A small group of friends in the cohousing community where I moved almost two years ago have been meeting regularly to deepen relationship with one another. We try to practice authenticity and help each other navigate around the eddies and whirlpools of life in intentional human community and through the shoals of this chapter of Earth’s story. Not long ago we watched a video of the storyteller Martin Shaw relating an old and powerful tale, “The Handless Maiden”. The invitation was to allow the story to sit beside us for a while and perhaps, if it seemed right, to relay to one another what happened. What emerged for me seeded this reflection.*
I want to be the woman who grew her hands back. But I am not. At least not yet. I am someone trying to stay upright, trying to bend gracefully with the latest buffeting wind, and to return to standing grounded and radiating compassion. But as Mary Oliver says, I am so distant from the hope of myself.
In days gone by I wandered a forest, one much friendlier but no less mysterious than the woods of the fairytale. Stories rose from the mulch underfoot, from tree bark and stone, from dry creek and mirrored pond, from frog and fox, snake, and moth, and I wrote them down. Now the scenery around me is a village of bright houses nestled in garlands of native plants, and the inhabitants are far more human. I wonder about what stories lie underfoot here. I have been waiting to find out, it seems, for quite some time.
Old tales like The Handless Maiden are full of eternal presences trying to break into this world with vital information to impart. One of the things they tell us is that humans are as enmeshed in the fabric of Being as everything else: not separate from nature, not central or above or better, but woven humbly and inextricably into it.
The Handless Maiden enters the forest not once, but twice and there she is tried and seasoned until she comes first to an edge, an orchard outside a castle, and finally to a nurturing community where she grows her hands back. The tale is stunning, unpredictable; the wild landscape of the story and the human characters are threaded in a seamless, surprising, and ever-circling mystery.
Human nature, it turns out, is wild nature. Our inner landscapes open to vast plains of imagination and wells of loving impulses as well as dark forests and ferocious creatures. Encounters with human animals can be as mysterious and wondrous as those with foxes or turtles. The village is as unpredictable and as treacherous as a thousand acres of mountain forest in a windstorm, and shimmers with the same sacred beauty. This is what has knocked me back on my heels.

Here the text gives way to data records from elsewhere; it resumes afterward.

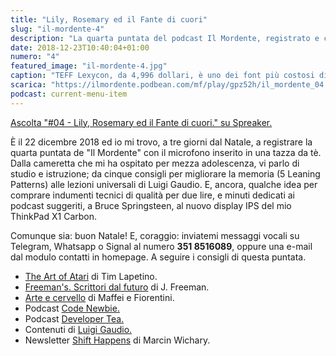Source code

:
 ```yaml
---
title: "Lily, Rosemary ed il Fante di cuori"
slug: "il-mordente-4"
description: "La quarta puntata del podcast Il Mordente, registrato e curato da Riccardo Palombo."
date: 2018-12-23T10:40:04+01:00
numero: "4"
featured_image: "il-mordente-4.jpg"
caption: "TEFF Lexycon, da 4,996 dollari, è uno dei font più costosi di sempre."
scarica: "https://ilmordente.podbean.com/mf/play/gpz52h/il_mordente_04.mp3"
podcast: current-menu-item
---
```


<a class="spreaker-player" href="https://www.spreaker.com/episode/16551850" data-resource="episode_id=16551850" data-width="100%" data-height="200px" data-theme="light" data-playlist="false" data-playlist-continuous="false" data-autoplay="false" data-live-autoplay="false" data-chapters-image="true" data-episode-image-position="right" data-hide-logo="false" data-hide-likes="false" data-hide-comments="false" data-hide-sharing="false" >Ascolta "#04 - Lily, Rosemary ed il Fante di cuori." su Spreaker.</a>

È il 22 dicembre 2018 ed io mi trovo, a tre giorni dal Natale, a registrare la quarta puntata de "Il Mordente" con il microfono inserito in una tazza da tè. Dalla cameretta che mi ha ospitato per mezza adolescenza, vi parlo di studio e istruzione; da cinque consigli per migliorare la memoria (5 Leaning Patterns) alle lezioni universali di Luigi Gaudio. E, ancora, qualche idea per comprare indumenti tecnici di qualità per due lire, e minuti dedicati ai podcast suggeriti, a Bruce Springsteen, al nuovo display IPS del mio ThinkPad X1 Carbon.

Comunque sia: buon Natale! E, coraggio: inviatemi messaggi vocali su Telegram, Whatsapp o Signal al numero **351 8516089**, oppure una e-mail dal modulo contatti in homepage. A seguire i consigli di questa puntata.

<ul>
<li><a class="text-info" href="https://amzn.to/2Rja7T8" target="_blank" rel="nofollow" title="Vedi il libro Art of Atari su Amazon">The Art of Atari</a> di Tim Lapetino.</li>
<li><a class="text-info" href="https://amzn.to/2QOI7HQ" target="_blank" rel="nofollow" title="Vedi il libro Scrittura dal futuro su Amazon">Freeman's. Scrittori dal futuro</a> di J. Freeman.</li>
<li><a class="text-info" href="https://amzn.to/2QPdy4O" target="_blank" rel="nofollow" title="Vedi il libro Arte e Cervello su Amazon">Arte e cervello</a> di Maffei e Fiorentini.</li>
<li>Podcast <a class="text-info" href="https://www.codenewbie.org/" target="_blank" title="Vedi Podcast Code Newbie">Code Newbie.</a></li>
<li>Podcast <a class="text-info" href="https://developertea.com/" target="_blank" title="Vedi Podcast Developer Tea">Developer Tea.</a></li>
<li>Contenuti di <a class="text-info" href="https://gaudio.org/" target="_blank" title="Vai al sito di Luigi Gaudio">Luigi Gaudio.</a></li>
<li>Newsletter <a class="text-info" href="https://www.getrevue.co/profile/shift-happens" target="_blank" title="Newsletter Shift Happens">Shift Happens</a> di Marcin Wichary.</li>
</ul>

The moon tonight is nearly full, luminous above the rooftops, and shining through the high window above my kitchen. My village friends, keen observers of the wide night sky overhead, keep us alerted about comets, planetary conjunctions, and bright stars. Wednesday morning as a few of us weeded the garden beds in preparation for spring planting we were aware of the red-bellied woodpeckers providing percussion for songbirds celebrating the sun. Spring ephemerals are emerging, as noted by a Shepherd Village member as she walked along a trail leading down a hill toward the old canal and the river. She sent notice to the whole Shepherd Village community, knowing we would be entranced, “These Hepaticas were on the Ferry Hill Trail, just across the river yesterday”. My grandson, visiting over the weekend, found a quiet place to read under the welcoming branches of the towering fir tree in the graveyard adjacent to the north end of the village, a grandmother tree many of us walk by and greet daily. Wild nature, ancient and original nature, simply admiring itself.
Tales like The Handless Maiden manage to hold everything: forest and castle, betrayal and compassion, wilderness and village, selfishness and sacrifice, suffering, loss, redemption, healing, joy. It’s the story of each of us, and each of us woven into the wild family of things, the myriad stories eternally underfoot everywhere.
*There are many ways to tell a story and many versions of "The Handless Maiden". Martin Shaw's can be found in his book Smokehole: Looking to the Wild in the Time of the Spyglass.